We show that CC-circuits of bounded depth have the same expressive power as circuits over finite nilpotent algebras from congruence modular varieties. We use this result to phrase and discuss a new algebraic version of Barrington, Straubing and Th\'erien's conjecture, which states that CC-circuits of bounded depth need exponential size to compute AND. Furthermore, we investigate the complexity of deciding identities and solving equations in a fixed nilpotent algebra. Under the assumption that the conjecture is true, we obtain quasipolynomial algorithms for both problems.

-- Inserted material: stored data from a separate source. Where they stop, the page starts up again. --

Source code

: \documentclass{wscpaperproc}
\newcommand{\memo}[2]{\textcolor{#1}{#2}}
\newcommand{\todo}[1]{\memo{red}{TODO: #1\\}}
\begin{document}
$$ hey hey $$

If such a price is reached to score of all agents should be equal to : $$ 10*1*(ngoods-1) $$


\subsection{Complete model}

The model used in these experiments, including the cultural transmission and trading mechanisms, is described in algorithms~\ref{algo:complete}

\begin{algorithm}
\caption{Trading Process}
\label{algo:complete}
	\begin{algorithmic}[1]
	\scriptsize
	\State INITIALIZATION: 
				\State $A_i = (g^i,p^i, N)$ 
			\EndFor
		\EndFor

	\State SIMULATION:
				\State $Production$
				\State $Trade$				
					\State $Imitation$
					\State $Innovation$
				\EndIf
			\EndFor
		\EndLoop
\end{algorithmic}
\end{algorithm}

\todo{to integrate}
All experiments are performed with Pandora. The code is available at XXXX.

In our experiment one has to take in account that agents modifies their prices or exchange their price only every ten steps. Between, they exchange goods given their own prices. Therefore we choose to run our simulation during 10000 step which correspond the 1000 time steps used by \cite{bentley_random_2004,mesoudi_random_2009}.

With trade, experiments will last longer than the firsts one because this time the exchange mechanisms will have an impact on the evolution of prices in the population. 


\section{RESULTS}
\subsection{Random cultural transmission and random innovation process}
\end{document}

On the other hand, if AND is computable by uniform CC-circuits of bounded depth and polynomial size, we can construct a nilpotent algebra in which checking identities is coNP-complete, and solving equations is NP-complete.

翻译：我们用这一结果来形容和讨论Barrington、Strubing和Th\'erien的新的代数模型,该模型指出,受约束深度的CC电路需要指数大小来计算和计算。此外,我们还调查了在固定的零能力代数中决定身份和解方程的复杂性。根据推测属实的假设,我们为这两个问题都获得了准极价算法。另一方面,如果并且能够由接合深度和多面体大小的统一的CC电路进行计算的话,我们可以建立一个零能力代数模型,用以核对身份是 CoNP的完整,而解方程是NP的完整。